Segment Open
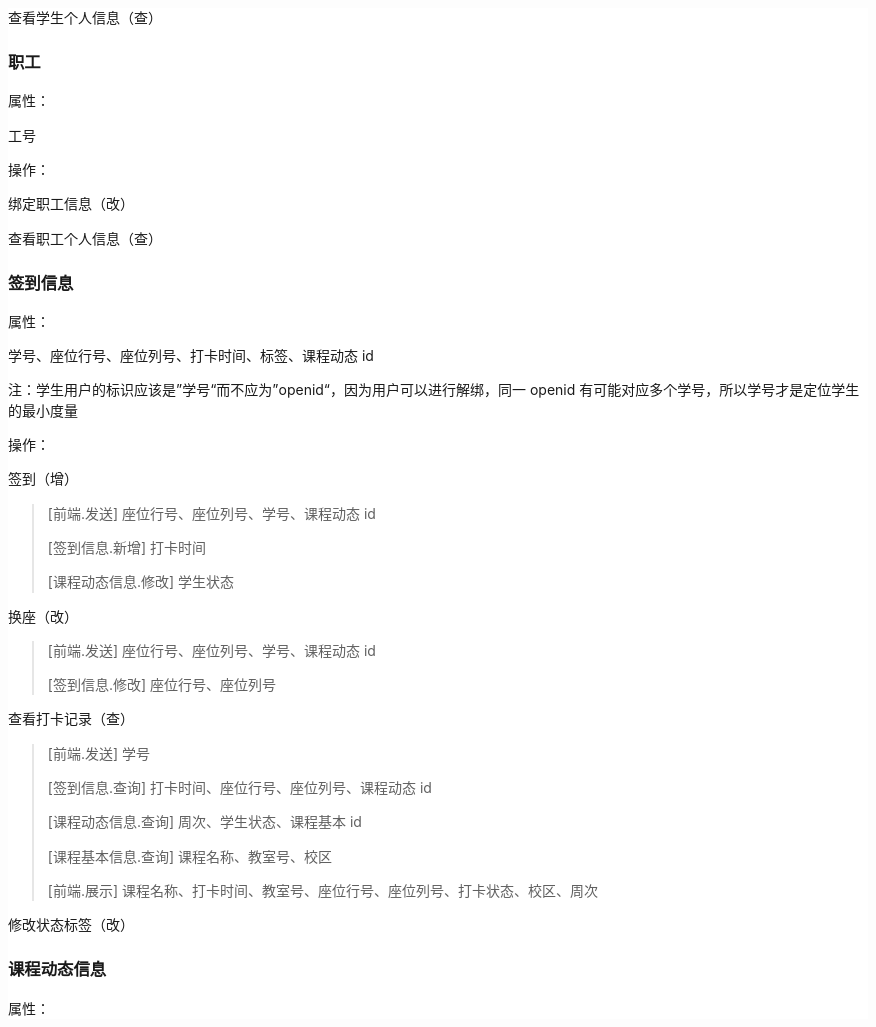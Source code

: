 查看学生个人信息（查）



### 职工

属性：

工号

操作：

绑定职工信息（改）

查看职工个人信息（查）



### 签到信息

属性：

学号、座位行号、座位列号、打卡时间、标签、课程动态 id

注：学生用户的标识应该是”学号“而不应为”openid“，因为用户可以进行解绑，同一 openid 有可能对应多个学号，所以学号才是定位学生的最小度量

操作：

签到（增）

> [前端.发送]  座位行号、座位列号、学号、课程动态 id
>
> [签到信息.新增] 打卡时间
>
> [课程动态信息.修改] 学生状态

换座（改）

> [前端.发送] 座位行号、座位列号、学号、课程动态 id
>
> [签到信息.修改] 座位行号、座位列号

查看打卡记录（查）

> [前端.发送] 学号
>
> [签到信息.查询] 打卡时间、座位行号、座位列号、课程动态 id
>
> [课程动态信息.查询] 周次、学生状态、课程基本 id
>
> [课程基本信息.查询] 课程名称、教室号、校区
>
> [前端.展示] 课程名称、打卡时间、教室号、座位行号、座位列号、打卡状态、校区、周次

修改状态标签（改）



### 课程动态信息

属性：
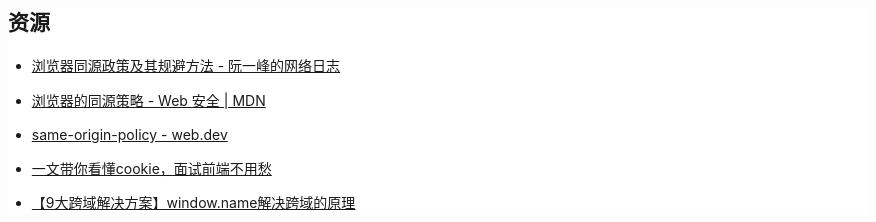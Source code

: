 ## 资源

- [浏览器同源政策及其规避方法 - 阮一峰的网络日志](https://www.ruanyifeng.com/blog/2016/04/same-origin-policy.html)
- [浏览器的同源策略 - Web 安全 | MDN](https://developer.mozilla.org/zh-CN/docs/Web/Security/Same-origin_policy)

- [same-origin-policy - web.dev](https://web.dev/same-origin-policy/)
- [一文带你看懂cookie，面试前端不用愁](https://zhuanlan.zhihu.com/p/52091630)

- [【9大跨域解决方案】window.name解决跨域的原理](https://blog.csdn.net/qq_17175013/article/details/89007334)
Segment Closed
> [What is being asked]:
Check each line of the data above for the word "座位行号" and say how many lines have it. Give the number alone.

> [Solution for this task]:
6